Cosa dovrebbe essere questa scuola?

Non certamente una (velleitaria) iniziativa di preparazione all’esercizio della politica in senso stretto o una sorta di «lasciapassare» legittimante un impegno caratterizzato dall’acquisita conoscenza della  scienza e degli strumenti di questa «professione». La nostra volontà è di offrire, almeno sul piano generale, un cammino di formazione a un’etica del comportamento sociale, a un’etica pubblica, per il cristiano direttamente ancorata alla percezione di una dimensione, oltre che ecclesiale, anche sociale e politica della carità. Tutto ciò in un contesto che reclama un’idea di politica come ricerca inesausta tesa a individuare e dare voce, attraverso un corretto processo di discernimento, alle attese e alle domande della gente, anche grazie a un impegno personale che produca, infine, azioni e decisioni in grado di modificare comportamenti e istituzioni diffusamente avvertiti come desueti e inefficaci se non dannosi. Un obiettivo alto, dunque, la realizzazione del quale, oltre che soggiacere alle incertezze proprie di ogni sfida, è affidata a dei tempi medio-lunghi, che non legittimano illusioni di facili e ravvicinati successi. Un obiettivo che si potrebbe accompagnare con la convinzione che “la via lunga è la via breve”, recuperando in ciò la consapevolezza che “i tempi della Chiesa non sono i tempi della politica”. Scuola, insomma, che ha da collocarsi al di qua e non nella politica. (Cfr. L. DUILIO, Le scuole di formazione all’impegno sociale e politico, in aggiornamenti sociali  9-10/1991, pp. 602-603)

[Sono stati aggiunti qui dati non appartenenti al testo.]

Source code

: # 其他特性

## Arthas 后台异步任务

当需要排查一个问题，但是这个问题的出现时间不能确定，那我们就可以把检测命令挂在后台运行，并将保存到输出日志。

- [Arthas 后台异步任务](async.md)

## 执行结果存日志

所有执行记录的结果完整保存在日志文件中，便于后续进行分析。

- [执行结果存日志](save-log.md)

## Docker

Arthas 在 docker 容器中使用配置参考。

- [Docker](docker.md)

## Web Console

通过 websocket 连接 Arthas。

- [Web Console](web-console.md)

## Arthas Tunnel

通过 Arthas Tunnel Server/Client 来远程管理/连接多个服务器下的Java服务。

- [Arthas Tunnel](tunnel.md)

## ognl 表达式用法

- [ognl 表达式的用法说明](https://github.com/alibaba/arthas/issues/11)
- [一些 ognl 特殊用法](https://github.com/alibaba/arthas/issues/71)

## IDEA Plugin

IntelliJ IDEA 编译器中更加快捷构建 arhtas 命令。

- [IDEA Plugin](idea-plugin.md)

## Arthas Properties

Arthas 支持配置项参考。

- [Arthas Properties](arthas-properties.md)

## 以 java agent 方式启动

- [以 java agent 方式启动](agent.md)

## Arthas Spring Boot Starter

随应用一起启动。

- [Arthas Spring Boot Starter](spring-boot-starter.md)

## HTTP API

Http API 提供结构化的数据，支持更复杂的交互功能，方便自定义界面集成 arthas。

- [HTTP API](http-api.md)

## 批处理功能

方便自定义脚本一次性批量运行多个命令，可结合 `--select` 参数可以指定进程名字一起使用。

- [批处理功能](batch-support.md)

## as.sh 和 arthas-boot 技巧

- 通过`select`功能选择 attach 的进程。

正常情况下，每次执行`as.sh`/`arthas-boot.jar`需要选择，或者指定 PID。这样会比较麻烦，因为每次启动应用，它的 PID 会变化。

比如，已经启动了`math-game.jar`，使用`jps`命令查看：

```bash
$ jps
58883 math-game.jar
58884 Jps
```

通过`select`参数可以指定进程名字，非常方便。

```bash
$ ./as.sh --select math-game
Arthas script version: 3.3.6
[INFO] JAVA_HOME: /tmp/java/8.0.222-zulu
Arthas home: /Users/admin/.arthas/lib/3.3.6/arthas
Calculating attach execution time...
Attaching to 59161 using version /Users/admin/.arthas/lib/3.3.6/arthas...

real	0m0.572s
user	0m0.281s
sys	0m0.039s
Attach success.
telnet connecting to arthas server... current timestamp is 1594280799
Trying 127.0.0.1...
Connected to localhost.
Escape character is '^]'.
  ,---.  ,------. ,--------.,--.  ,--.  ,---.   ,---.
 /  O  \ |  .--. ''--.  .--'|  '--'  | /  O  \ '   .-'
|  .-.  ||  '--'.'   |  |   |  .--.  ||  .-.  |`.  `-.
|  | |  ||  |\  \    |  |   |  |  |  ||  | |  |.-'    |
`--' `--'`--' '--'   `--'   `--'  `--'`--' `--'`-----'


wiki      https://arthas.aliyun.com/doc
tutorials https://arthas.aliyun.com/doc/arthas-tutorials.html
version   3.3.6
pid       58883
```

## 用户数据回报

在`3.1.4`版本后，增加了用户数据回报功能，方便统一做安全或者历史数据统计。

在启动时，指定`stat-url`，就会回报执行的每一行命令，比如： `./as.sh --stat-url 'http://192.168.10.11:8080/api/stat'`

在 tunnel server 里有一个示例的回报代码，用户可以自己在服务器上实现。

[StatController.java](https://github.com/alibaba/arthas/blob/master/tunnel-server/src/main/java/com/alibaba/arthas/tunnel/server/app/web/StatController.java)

Allora, «raccogliersi insieme per l’ascolto della parola di Dio e per la ricerca di un’adeguata mediazione fra Parola e storia non implica né una fuga dai problemi reali né un irenistico accantonamento di divergenze che la politica contingente inevitabilmente conosce, ma è un prendere coscienza del primato dello spirituale, nella consapevolezza che, per chi cerca sinceramente e lealmente il Regno, tutto il resto verrà» (G. CAMPANINI, La Dottrina sociale della Chiesa le acquisizioni e le nuove sfide, EDB 2007, p.119).

Per quanto ci è possibile cercheremo di affrontare soprattutto quei temi come la qualità della democrazia, il lavoro, la globalizzazione, la questione ecologica e la pace che sono continuamente offerti alla nostra riflessione dalla vita di ogni giorno e dai diversi interventi del magistero.

A tutti il nostro augurio di un proficuo lavoro.